Waving to Menelaus, who was herding his sheep, we made our way past his farm and then down the path, and had almost reached the beach when the rain started. I looked back and saw the sky was full of heavy clouds; we were going to get wet, one way or another.
I made a dash across the rocks, slowed down by Lisa as she stopped to shake the rain off her wet fur every few minutes, and made it into the shelter of the cave. Water dripped down relentlessly in front of us, and the bay grew pale. The rain got more intense and loud as heavy drops hit the sea, the horizon hidden in cloud. Lisa stopped looking for stuff to chew, and stared out with me.
Then ten minutes later, it seemed to be clearing. Sure enough, within minutes the hillsides were bright with sunshine. The horizon was a distinct line, with a half-rainbow appearing above it, and the sea in front of me was clear and blue. I stripped off wellies, two pairs of socks, jumpers... and was at the edge of the water when a great rumble and crack of thunder came from the black clouds over to the south. But to the north was sun. I jumped in, dived into the blue. Lisa chewed a stick and rolled around on the pebbles. My second swim of the new year - or a very fast dip, anyway. It was a good adventure. As we walked back up the hill from Skafi this lunchtime, the wind dried my clothes out, more or less.

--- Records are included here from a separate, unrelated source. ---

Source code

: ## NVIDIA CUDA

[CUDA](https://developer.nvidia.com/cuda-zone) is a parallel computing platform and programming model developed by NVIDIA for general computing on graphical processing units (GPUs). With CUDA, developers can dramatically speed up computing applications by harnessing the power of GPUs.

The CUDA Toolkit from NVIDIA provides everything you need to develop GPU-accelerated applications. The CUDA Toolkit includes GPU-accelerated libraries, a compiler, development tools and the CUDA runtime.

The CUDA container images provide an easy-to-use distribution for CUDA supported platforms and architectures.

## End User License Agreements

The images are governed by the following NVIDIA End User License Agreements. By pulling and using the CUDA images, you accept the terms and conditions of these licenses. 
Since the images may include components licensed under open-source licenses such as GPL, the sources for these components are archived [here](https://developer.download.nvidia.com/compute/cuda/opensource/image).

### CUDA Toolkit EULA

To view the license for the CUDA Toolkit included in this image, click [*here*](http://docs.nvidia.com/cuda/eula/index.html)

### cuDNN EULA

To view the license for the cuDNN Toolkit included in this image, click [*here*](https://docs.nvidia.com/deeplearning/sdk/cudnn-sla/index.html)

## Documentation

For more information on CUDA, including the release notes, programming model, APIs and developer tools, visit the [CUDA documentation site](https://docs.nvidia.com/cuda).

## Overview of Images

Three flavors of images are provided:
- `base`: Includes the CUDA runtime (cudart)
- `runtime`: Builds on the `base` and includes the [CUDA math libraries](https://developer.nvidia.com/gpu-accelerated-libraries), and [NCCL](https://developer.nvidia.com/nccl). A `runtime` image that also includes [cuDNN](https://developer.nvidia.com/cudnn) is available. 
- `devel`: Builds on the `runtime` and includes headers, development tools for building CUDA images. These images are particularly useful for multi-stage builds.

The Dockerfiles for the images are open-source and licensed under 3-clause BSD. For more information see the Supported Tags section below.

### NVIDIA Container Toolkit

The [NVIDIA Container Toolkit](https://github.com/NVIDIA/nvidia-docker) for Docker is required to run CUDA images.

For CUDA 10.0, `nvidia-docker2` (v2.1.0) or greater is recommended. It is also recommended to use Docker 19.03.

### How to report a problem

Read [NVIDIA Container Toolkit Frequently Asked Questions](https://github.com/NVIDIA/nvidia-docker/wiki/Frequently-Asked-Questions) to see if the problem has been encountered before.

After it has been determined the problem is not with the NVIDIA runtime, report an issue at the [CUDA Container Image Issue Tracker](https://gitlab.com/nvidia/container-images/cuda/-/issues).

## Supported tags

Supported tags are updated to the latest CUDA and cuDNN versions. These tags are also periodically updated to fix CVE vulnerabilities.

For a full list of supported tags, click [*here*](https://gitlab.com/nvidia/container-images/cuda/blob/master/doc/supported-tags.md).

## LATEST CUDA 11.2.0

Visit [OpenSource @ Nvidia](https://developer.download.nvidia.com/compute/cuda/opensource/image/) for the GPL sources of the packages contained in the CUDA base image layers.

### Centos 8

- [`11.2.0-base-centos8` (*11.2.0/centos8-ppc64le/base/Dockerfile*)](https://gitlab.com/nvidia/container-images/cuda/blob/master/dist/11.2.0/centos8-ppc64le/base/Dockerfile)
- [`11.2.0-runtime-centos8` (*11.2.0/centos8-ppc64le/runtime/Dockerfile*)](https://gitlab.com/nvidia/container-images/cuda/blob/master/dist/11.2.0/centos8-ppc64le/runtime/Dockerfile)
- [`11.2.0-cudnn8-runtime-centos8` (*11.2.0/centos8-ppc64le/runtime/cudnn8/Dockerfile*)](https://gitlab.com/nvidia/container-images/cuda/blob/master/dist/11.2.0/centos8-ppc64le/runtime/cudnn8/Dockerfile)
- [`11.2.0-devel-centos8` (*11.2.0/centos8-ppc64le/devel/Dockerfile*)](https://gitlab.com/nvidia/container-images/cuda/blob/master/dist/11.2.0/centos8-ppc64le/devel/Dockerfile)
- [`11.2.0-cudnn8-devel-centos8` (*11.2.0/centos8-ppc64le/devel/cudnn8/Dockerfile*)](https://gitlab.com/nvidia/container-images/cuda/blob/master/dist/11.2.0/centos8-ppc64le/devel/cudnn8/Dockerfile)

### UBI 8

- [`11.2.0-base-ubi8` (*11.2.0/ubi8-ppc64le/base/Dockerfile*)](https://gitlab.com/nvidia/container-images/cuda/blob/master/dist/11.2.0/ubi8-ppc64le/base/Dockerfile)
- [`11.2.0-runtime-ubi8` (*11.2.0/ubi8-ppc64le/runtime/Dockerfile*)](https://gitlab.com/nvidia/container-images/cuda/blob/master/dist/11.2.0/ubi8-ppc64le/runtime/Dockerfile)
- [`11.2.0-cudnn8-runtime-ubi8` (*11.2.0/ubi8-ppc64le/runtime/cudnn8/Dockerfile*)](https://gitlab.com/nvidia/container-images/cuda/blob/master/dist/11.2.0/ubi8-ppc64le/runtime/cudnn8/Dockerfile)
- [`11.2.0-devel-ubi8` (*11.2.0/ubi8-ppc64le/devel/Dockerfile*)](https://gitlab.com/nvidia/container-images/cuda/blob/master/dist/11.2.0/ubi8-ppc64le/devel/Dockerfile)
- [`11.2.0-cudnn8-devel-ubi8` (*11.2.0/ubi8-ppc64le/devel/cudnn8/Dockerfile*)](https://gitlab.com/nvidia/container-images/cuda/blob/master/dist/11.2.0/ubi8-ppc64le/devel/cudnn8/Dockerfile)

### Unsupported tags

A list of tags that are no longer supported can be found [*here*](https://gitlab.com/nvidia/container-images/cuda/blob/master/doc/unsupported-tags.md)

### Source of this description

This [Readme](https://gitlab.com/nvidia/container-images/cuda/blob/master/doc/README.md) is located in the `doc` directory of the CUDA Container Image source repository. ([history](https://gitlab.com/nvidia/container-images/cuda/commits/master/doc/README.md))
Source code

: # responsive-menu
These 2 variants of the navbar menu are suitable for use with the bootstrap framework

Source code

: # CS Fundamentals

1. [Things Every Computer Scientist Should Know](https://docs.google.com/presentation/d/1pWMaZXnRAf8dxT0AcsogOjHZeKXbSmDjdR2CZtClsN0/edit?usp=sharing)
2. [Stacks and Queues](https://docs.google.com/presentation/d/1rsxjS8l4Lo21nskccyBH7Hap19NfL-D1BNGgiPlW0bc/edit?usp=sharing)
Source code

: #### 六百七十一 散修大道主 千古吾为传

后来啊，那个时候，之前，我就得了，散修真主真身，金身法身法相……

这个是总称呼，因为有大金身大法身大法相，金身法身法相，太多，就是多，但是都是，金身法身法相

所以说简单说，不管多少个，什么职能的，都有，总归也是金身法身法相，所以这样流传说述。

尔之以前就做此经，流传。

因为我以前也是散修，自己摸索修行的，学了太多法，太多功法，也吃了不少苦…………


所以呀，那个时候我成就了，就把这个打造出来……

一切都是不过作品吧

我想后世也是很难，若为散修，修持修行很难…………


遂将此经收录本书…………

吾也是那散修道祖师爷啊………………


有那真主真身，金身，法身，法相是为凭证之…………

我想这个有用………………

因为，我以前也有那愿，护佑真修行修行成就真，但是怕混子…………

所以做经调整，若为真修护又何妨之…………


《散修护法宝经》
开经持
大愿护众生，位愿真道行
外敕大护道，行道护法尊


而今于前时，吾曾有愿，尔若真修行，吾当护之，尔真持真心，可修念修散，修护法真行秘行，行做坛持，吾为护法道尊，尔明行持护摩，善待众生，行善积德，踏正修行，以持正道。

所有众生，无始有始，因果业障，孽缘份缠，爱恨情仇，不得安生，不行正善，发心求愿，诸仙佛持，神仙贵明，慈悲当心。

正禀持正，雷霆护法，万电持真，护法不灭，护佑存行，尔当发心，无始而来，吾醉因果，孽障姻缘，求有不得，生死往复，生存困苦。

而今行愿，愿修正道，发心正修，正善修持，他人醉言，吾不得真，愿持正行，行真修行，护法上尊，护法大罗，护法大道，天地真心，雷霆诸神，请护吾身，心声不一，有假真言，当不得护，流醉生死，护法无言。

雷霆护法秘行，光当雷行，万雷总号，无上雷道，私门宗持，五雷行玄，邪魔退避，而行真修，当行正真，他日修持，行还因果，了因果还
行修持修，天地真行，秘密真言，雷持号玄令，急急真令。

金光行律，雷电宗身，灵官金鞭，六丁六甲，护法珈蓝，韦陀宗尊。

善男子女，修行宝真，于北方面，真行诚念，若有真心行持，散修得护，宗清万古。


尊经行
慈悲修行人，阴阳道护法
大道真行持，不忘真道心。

This has been my first Christmas and New Year spent in Tilos. Village kids came around to the house on Christmas Eve and New Year's Eve to sing carols, asking 'Tha ta poumeh?' I've learned that Santa comes on New Year's Eve in Greece, not Christmas Eve (well of course, he can't be everywhere at once, can he?). And that while Greeks don't make a big fuss of Christmas, they write exquisitely lovely, thoughtful messages to friends at New Year.
We spent New Year's Eve with three friends and eighteen cats by the sea at Ayios Andonis at the wild north end of Tilos, eating hearty grub around a kitchen table. Stelios kept looking at the clock, as anything after ten seems late to the fisherman, so there was no danger of missing midnight - though we might have otherwise, with no television, no mobile phone reception, no crowds of people round about. We took our champagne glasses out to the end of the harbour, and we looked out for fireworks in Nisyros or Kos or Turkey but didn't see any, and saw the new year in peacefully with thousands of bright stars above, and just the dark hills and water, and one other lone figure outside by the taverna. It was a special way to welcome a new year in.
I just went out now to take Lisa for her evening stroll, and all is so quiet out, I could hear the rough sea at Eristos, and the lightning is still flashing above the hills to the south... I wish you happiness, good friendship and health in 2014; spend time with your loved ones and have lots of adventures in the coming year, and plenty of time in a place you love.